C'è da chiedersi perché non sia avvenuto prima. Il ciclo della Cultura ha accompagnato e descritto la carriera dello scozzese Iain M. Banks. Sette romanzi e vari racconti, una produzione che si distende su vent'anni, dal primo Pensa a Fleba (1987, ultima edizione italiana: Fanucci, 2002) al recente Matter (2008). Curiosamente, per il suo sbarco al cinema, è stato scelto un racconto breve, ovvero A Gift From the Culture.

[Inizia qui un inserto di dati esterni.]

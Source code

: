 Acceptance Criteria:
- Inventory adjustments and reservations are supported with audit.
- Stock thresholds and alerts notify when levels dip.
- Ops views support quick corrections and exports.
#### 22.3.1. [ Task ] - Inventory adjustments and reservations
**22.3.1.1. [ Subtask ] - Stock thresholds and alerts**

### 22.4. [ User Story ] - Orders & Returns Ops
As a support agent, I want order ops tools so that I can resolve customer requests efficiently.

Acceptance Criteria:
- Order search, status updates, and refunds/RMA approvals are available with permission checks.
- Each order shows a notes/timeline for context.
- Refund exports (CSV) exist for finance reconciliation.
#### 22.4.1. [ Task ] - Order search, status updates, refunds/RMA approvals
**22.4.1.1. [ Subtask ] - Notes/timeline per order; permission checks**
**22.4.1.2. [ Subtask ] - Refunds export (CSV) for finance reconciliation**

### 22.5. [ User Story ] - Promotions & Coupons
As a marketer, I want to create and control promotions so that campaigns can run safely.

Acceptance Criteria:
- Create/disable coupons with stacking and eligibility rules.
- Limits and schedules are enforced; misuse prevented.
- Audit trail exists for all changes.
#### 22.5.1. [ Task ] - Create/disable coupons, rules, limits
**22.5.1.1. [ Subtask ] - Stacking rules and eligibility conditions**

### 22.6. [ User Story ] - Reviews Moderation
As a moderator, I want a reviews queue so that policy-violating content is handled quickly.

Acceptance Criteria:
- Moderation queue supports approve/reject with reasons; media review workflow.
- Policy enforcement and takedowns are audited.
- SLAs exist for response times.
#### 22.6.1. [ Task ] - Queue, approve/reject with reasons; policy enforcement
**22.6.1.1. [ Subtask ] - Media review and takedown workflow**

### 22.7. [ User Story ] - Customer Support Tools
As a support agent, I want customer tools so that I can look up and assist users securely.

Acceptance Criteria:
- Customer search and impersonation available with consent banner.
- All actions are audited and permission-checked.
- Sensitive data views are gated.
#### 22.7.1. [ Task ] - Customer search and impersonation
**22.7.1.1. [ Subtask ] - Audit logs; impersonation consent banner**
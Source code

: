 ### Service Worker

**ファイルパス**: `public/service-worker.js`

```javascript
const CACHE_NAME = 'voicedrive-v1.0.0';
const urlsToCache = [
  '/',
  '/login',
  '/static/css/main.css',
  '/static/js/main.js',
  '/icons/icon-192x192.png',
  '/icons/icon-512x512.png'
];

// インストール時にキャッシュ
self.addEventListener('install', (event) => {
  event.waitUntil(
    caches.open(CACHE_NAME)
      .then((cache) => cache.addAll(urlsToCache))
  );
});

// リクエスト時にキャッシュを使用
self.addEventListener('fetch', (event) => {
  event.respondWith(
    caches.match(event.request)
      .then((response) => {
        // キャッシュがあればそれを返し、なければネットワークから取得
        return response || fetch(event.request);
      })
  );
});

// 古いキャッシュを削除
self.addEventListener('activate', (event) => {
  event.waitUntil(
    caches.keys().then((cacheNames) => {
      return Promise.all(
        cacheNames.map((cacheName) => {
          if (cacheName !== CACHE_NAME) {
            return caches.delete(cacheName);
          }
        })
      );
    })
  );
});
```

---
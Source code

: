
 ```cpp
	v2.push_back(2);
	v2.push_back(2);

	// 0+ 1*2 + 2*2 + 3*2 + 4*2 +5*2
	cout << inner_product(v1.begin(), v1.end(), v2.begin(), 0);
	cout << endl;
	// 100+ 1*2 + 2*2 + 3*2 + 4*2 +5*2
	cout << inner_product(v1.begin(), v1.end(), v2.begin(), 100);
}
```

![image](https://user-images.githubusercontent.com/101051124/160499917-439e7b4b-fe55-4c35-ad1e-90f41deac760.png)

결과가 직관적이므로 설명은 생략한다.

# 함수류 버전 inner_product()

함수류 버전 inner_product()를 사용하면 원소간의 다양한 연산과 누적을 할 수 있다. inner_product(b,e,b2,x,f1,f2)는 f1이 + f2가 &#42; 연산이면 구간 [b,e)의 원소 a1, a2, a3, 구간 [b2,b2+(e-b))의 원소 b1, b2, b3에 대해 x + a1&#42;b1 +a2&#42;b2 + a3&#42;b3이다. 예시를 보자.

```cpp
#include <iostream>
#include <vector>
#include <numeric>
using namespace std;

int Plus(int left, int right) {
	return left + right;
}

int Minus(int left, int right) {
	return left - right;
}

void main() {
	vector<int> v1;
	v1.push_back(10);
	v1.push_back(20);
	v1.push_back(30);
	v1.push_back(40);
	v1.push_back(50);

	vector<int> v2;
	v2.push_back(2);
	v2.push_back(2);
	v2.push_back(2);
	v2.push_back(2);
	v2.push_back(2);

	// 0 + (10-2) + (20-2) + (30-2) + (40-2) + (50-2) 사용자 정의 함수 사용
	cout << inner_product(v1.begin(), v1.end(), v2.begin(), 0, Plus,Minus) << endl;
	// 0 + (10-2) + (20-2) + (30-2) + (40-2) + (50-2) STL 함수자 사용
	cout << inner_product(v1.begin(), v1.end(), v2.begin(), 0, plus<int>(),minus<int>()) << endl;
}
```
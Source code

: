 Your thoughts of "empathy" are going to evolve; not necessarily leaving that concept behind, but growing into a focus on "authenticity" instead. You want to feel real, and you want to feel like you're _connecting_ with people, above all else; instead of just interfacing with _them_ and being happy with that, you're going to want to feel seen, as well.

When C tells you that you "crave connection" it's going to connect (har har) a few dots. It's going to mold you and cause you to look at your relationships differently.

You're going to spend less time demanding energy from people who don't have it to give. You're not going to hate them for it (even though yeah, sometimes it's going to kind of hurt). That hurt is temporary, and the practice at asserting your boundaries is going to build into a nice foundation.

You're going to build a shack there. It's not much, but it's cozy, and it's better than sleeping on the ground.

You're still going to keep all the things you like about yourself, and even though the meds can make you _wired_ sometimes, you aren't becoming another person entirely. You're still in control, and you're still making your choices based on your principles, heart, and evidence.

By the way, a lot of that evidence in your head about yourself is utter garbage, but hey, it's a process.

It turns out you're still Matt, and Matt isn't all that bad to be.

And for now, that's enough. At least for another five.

Il film sarà prodotto da Mass Productions e diretto da Dominic Murphy, che si occuperà anche della sceneggiatura insieme a Shane Smith. I due hanno già lavorato insieme a White Lightnin’, dramma presentato al Sundance Festival 2009 e ispirato alla vita di Jesco White, danzatore folk americano. Problema: questo è anche il primo film della coppia, per cui sorge spontanea la domanda. Non è che un universo così vasto e articolato come quello imbastito nel ciclo della Cultura è stato affidato a mani tutto sommato inesperte?

 

Comunque i due partiranno per così dire dal basso, perché la trama del racconto è piuttosto minimalista. È già circolata fra l’altro una bozza della possibile sceneggiatura. In sintesi: Wrobik ha vissuto in esilio per otto anni, avendo ripudiato la Cultura. Per cancellare i suoi debiti al gioco, accetta di distruggere un nave spaziale con un’arma che può essere attivata solo da un membro della Cultura. Disgustato dall’idea di uccidere innocenti, Wrobik tenta la fuga, ma il suo compagno Maust viene rapito dai cattivi di turno, per cui Wrobik si trova di fronte al dilemma: salvare la persona amata o ascoltare la propria coscienza?

 

Si potrà partire da qui per restituire sullo schermo la vastità concettuale e immaginifica dell’universo di finzione concepito da Banks nel corso degli anni, rivisitando in chiave moderna le grandi saghe fantascientifiche? Quello della Cultura è un mondo ormai immenso, fatto di distanze siderali, astronavi spaziali grandi come pianeti, battaglie in cui sono coinvolte centinaia di pianeti e razze, dove si immagina un’umanità che si è liberata dai bisogni di base, e dunque vive in teoria in una condizione di felicità. Ovviamente si tratta di una felicità “da esportare”, per cui esistono una serie di personaggi border line che si occupano dei rapporti con altre civiltà, nel tentativo di imporre l’ideale della Cultura.

Mai come in questo caso due sceneggiatori si trovano con il fiato sul collo di (almeno) due generazioni di fan.